## WHAT THIS TASK INVOLVES:
"TRAWIN" is the word to look for; copy each line of the listing where it occurs.

## DATA TO PROCESS:
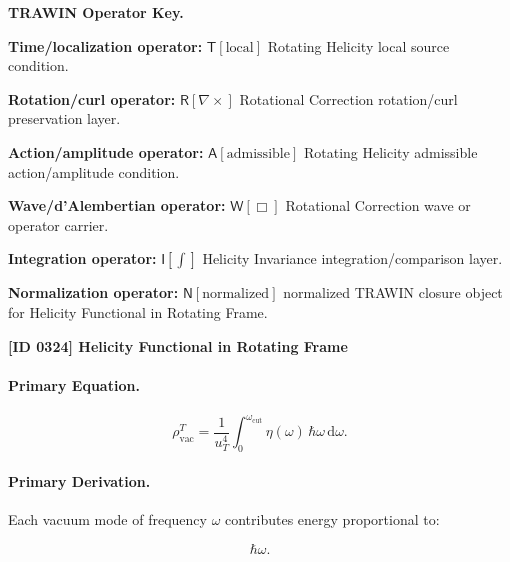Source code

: \par\vspace{0.45\baselineskip}
\noindent\begin{minipage}[t]{\linewidth}
\begingroup
\small
\raggedright
\textbf{TRAWIN Operator Key.}\par
\noindent\textbf{Time/localization operator:} $\mathsf{T}\!\left[\mathrm{local}\right]$ Rotating Helicity local source condition.\par
\noindent\textbf{Rotation/curl operator:} $\mathsf{R}\!\left[\nabla\times\right]$ Rotational Correction rotation/curl preservation layer.\par
\noindent\textbf{Action/amplitude operator:} $\mathsf{A}\!\left[\mathrm{admissible}\right]$ Rotating Helicity admissible action/amplitude condition.\par
\noindent\textbf{Wave/d'Alembertian operator:} $\mathsf{W}\!\left[\Box\right]$ Rotational Correction wave or operator carrier.\par
\noindent\textbf{Integration operator:} $\mathsf{I}\!\left[\int\right]$ Helicity Invariance integration/comparison layer.\par
\noindent\textbf{Normalization operator:} $\mathsf{N}\!\left[\mathrm{normalized}\right]$ normalized TRAWIN closure object for Helicity Functional in Rotating Frame.\par
\endgroup
\end{minipage}

\clearpage
\noindent\textbf{[ID 0324] Helicity Functional in Rotating Frame}\par
\vspace{0.35em}
\paragraph{Primary Equation.}
\begin{equation}
\rho_{\mathrm{vac}}^{T}
=
\frac{1}{u_T^4}
\int_{0}^{\omega_{\mathrm{cut}}}
\eta(\omega)\,
\hbar\omega\,
\mathrm{d}\omega .
\end{equation}

\paragraph{Primary Derivation.}
Each vacuum mode of frequency $\omega$ contributes energy proportional to:

\begin{equation}
\hbar\omega .
\end{equation}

## SOLUTION BELOW:
\textbf{TRAWIN Operator Key.}\par
\noindent\textbf{Normalization operator:} $\mathsf{N}\!\left[\mathrm{normalized}\right]$ normalized TRAWIN closure object for Helicity Functional in Rotating Frame.\par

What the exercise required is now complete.